[Opening Data supplied section]
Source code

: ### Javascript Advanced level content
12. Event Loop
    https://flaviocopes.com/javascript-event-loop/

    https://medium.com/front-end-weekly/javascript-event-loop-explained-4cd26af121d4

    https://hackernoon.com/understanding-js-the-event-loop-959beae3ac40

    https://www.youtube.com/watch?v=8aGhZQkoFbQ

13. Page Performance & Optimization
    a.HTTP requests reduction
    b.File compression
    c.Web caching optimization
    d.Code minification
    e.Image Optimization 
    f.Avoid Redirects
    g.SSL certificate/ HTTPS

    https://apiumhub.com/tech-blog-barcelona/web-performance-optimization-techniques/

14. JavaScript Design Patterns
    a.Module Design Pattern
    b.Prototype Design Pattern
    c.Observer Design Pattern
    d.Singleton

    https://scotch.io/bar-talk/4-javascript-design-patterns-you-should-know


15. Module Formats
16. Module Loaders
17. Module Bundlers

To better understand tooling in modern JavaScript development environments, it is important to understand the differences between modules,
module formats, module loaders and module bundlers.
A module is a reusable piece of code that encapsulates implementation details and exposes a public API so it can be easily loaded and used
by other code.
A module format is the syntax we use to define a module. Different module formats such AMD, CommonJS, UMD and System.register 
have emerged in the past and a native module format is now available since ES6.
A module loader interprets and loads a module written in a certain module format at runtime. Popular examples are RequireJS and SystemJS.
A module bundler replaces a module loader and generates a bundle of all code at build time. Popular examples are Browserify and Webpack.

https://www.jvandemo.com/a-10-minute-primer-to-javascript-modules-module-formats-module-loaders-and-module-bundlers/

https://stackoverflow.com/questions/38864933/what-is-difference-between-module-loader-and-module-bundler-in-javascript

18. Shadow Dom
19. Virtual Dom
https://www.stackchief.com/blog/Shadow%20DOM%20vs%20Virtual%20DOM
[Closing Data supplied section]
_Problem details_
Output, unchanged, the lines from the line with "14. JavaScript Design Patterns" through the final line of the material.

_Answer box_
14. JavaScript Design Patterns
    a.Module Design Pattern
    b.Prototype Design Pattern
    c.Observer Design Pattern
    d.Singleton

    https://scotch.io/bar-talk/4-javascript-design-patterns-you-should-know


15. Module Formats
16. Module Loaders
17. Module Bundlers

To better understand tooling in modern JavaScript development environments, it is important to understand the differences between modules,
module formats, module loaders and module bundlers.
A module is a reusable piece of code that encapsulates implementation details and exposes a public API so it can be easily loaded and used
by other code.
A module format is the syntax we use to define a module. Different module formats such AMD, CommonJS, UMD and System.register 
have emerged in the past and a native module format is now available since ES6.
A module loader interprets and loads a module written in a certain module format at runtime. Popular examples are RequireJS and SystemJS.
A module bundler replaces a module loader and generates a bundle of all code at build time. Popular examples are Browserify and Webpack.

https://www.jvandemo.com/a-10-minute-primer-to-javascript-modules-module-formats-module-loaders-and-module-bundlers/

https://stackoverflow.com/questions/38864933/what-is-difference-between-module-loader-and-module-bundler-in-javascript

18. Shadow Dom
19. Virtual Dom
https://www.stackchief.com/blog/Shadow%20DOM%20vs%20Virtual%20DOM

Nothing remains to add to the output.